書籍版発売日で、ちょっと緊張して頭がよく働かなく……今回はただルーティのデートする話を書きました。

リットとのデートSSは特設サイトの方で公開されているのですが、ルーティにも同じようにデートさせたかったのです!

 目が覚めると、目の前に可愛い妹の顔があった。


「おはようお兄ちゃん」

「おはよう」


 驚きはしない、旅をしていた頃は良くあった光景だ。

 あの頃のルーティは夜の間、やることがないから一晩中俺の顔を眺めていたらしい。

 本とか読んでみたらどうだろうと提案してみたこともあったが、本を読みたい気分でもないのに暇だから無理して読むというのは何か違うと言い返された。

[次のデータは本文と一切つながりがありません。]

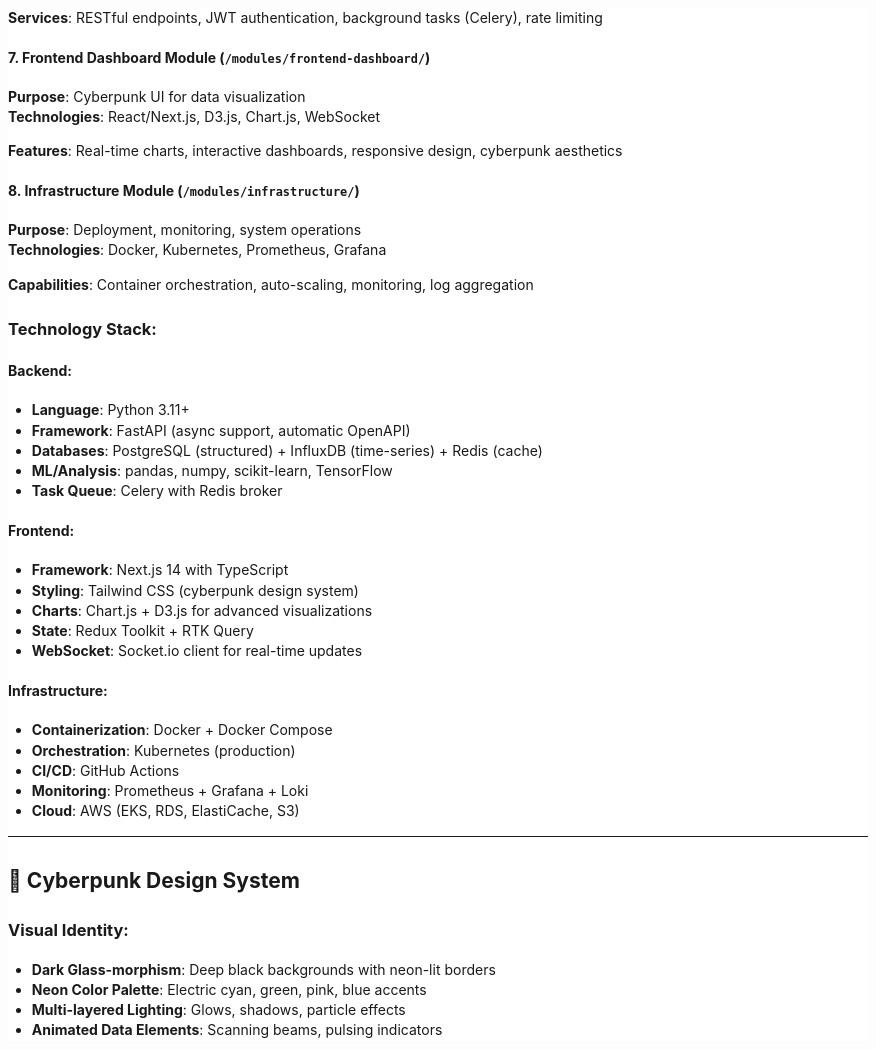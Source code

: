 **Services**: RESTful endpoints, JWT authentication, background tasks (Celery), rate limiting

#### **7. Frontend Dashboard Module** (`/modules/frontend-dashboard/`)

**Purpose**: Cyberpunk UI for data visualization  
**Technologies**: React/Next.js, D3.js, Chart.js, WebSocket

**Features**: Real-time charts, interactive dashboards, responsive design, cyberpunk aesthetics

#### **8. Infrastructure Module** (`/modules/infrastructure/`)

**Purpose**: Deployment, monitoring, system operations  
**Technologies**: Docker, Kubernetes, Prometheus, Grafana

**Capabilities**: Container orchestration, auto-scaling, monitoring, log aggregation

### **Technology Stack:**

#### **Backend:**

- **Language**: Python 3.11+
- **Framework**: FastAPI (async support, automatic OpenAPI)
- **Databases**: PostgreSQL (structured) + InfluxDB (time-series) + Redis (cache)
- **ML/Analysis**: pandas, numpy, scikit-learn, TensorFlow
- **Task Queue**: Celery with Redis broker

#### **Frontend:**

- **Framework**: Next.js 14 with TypeScript
- **Styling**: Tailwind CSS (cyberpunk design system)
- **Charts**: Chart.js + D3.js for advanced visualizations
- **State**: Redux Toolkit + RTK Query
- **WebSocket**: Socket.io client for real-time updates

#### **Infrastructure:**

- **Containerization**: Docker + Docker Compose
- **Orchestration**: Kubernetes (production)
- **CI/CD**: GitHub Actions
- **Monitoring**: Prometheus + Grafana + Loki
- **Cloud**: AWS (EKS, RDS, ElastiCache, S3)

---

## 🎨 **Cyberpunk Design System**

### **Visual Identity:**

- **Dark Glass-morphism**: Deep black backgrounds with neon-lit borders
- **Neon Color Palette**: Electric cyan, green, pink, blue accents
- **Multi-layered Lighting**: Glows, shadows, particle effects
- **Animated Data Elements**: Scanning beams, pulsing indicators
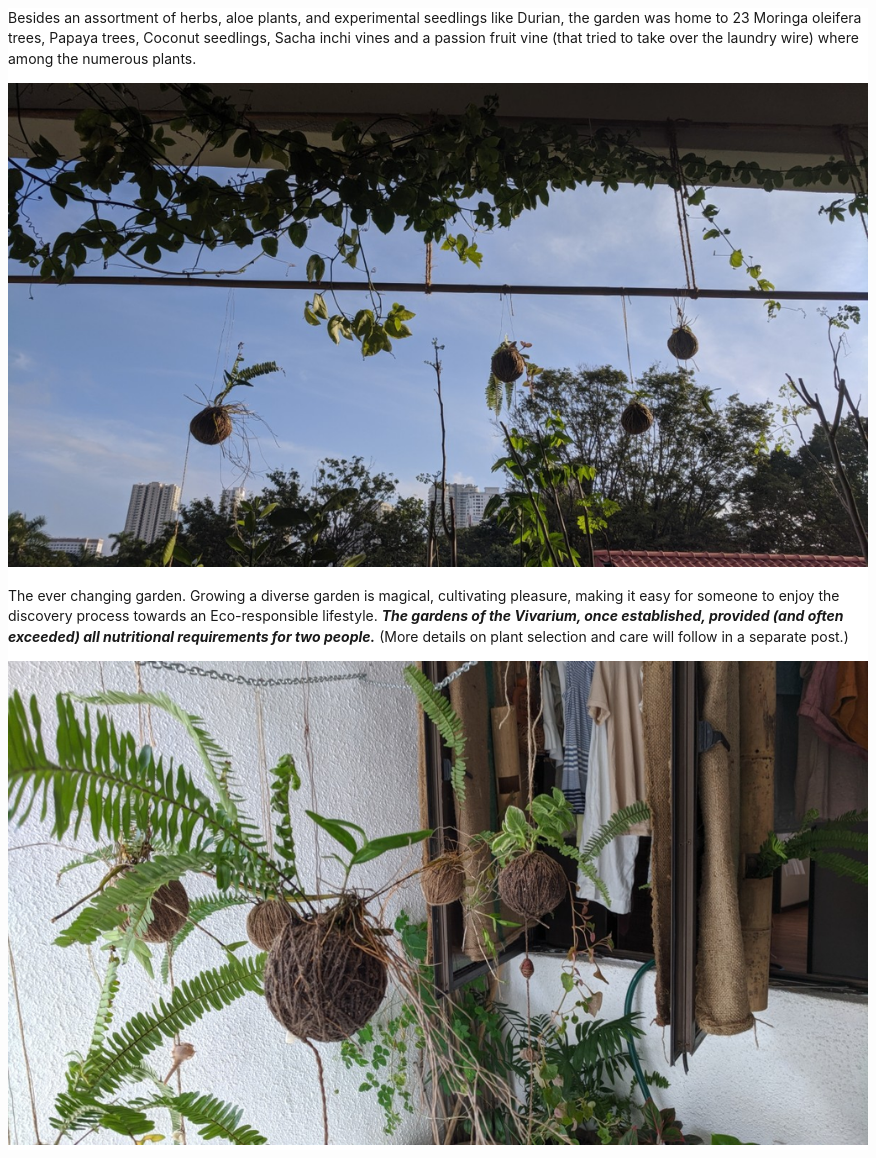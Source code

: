 Besides an assortment of herbs, aloe plants, and experimental seedlings like Durian, the garden was home to 23 Moringa oleifera trees, Papaya trees, Coconut seedlings, Sacha inchi vines and a passion fruit vine (that tried to take over the laundry wire) where among the numerous plants.

![hanging patio garden](./vivariumGeorgeTownGallery/vivariumPatio/kokedama03.jpg)

The ever changing garden. Growing a diverse garden is magical, cultivating pleasure, making it easy for someone to enjoy the discovery process towards an Eco-responsible lifestyle. ***The gardens of the Vivarium, once established, provided (and often exceeded) all nutritional requirements for two people.*** (More details on plant selection and care will follow in a separate post.)

![Kokedama](./vivariumGeorgeTownGallery/vivariumWindowHanging/vivariumKokedama01Web.jpg)

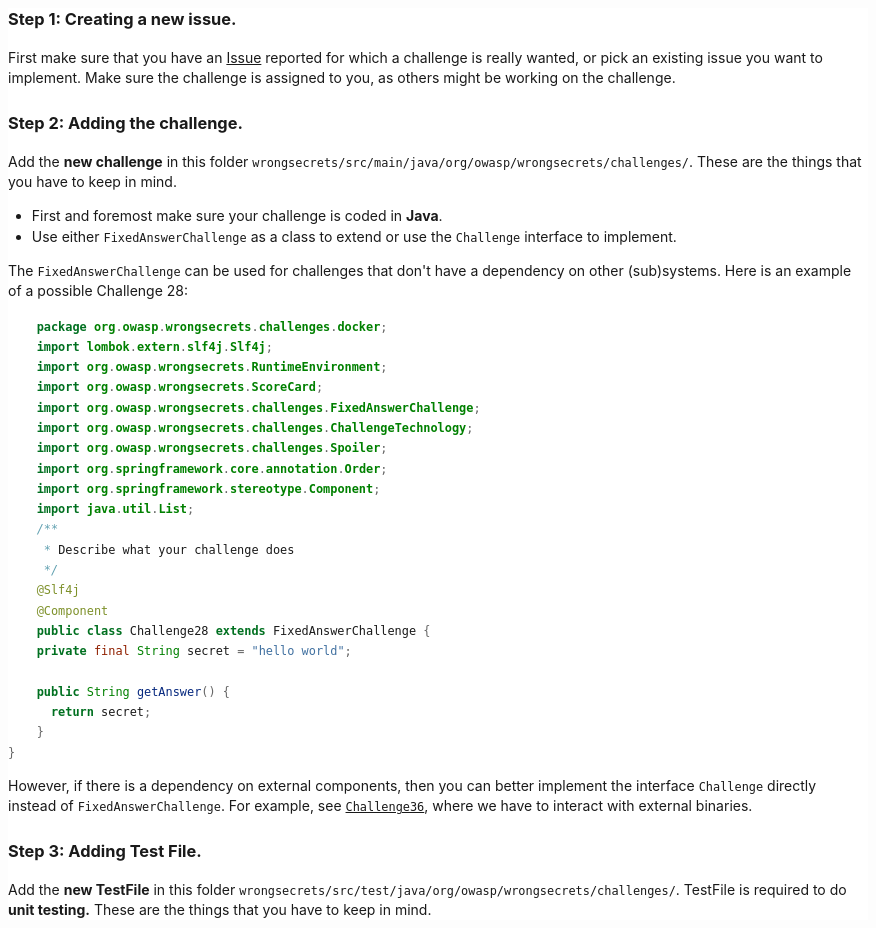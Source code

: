 ### Step 1: Creating a new issue.

First make sure that you have an [Issue](https://github.com/OWASP/wrongsecrets/issues/new) reported for which a challenge is really wanted, or pick an existing issue you want to implement. Make sure the challenge is assigned to you, as others might be working on the challenge.

### Step 2: Adding the challenge.

Add the **new challenge** in this folder `wrongsecrets/src/main/java/org/owasp/wrongsecrets/challenges/`.
These are the things that you have to keep in mind.
- First and foremost make sure your challenge is coded in **Java**.
- Use either `FixedAnswerChallenge` as a class to extend or use the `Challenge` interface to implement.

The `FixedAnswerChallenge` can be used for challenges that don't have a dependency on other (sub)systems. Here is an example of a possible Challenge 28:

```java
    package org.owasp.wrongsecrets.challenges.docker;
    import lombok.extern.slf4j.Slf4j;
    import org.owasp.wrongsecrets.RuntimeEnvironment;
    import org.owasp.wrongsecrets.ScoreCard;
    import org.owasp.wrongsecrets.challenges.FixedAnswerChallenge;
    import org.owasp.wrongsecrets.challenges.ChallengeTechnology;
    import org.owasp.wrongsecrets.challenges.Spoiler;
    import org.springframework.core.annotation.Order;
    import org.springframework.stereotype.Component;
    import java.util.List;
    /**
     * Describe what your challenge does
     */
    @Slf4j
    @Component
    public class Challenge28 extends FixedAnswerChallenge {
    private final String secret = "hello world";

    public String getAnswer() {
      return secret;
    }
}
```
However, if there is a dependency on external components, then you can better implement the interface `Challenge` directly instead of `FixedAnswerChallenge`. For example, see [`Challenge36`](https://github.com/OWASP/wrongsecrets/blob/master/src/main/java/org/owasp/wrongsecrets/challenges/docker/Challenge36.java), where we have to interact with external binaries.

### Step 3: Adding Test File.

Add the **new TestFile** in this folder `wrongsecrets/src/test/java/org/owasp/wrongsecrets/challenges/`. TestFile is required to do **unit testing.**
These are the things that you have to keep in mind.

 そういうわけで、夜の間は俺を起こさない範囲でルーティには自由にしていいということになっていた。

 暗いテントの中で、俺の横に座るルーティが、少し身を乗り出して一晩中俺の顔を眺めている……想像するとまぁあれだ。


 可愛い!


 だって、俺の顔をじっと見つめてるんだよ? それだけ頼りにされてると思うと胸が熱くなるし、一晩中ルーティが側にいたと思うと心が穏やかになる気がするし、良い夢も見れそうだ。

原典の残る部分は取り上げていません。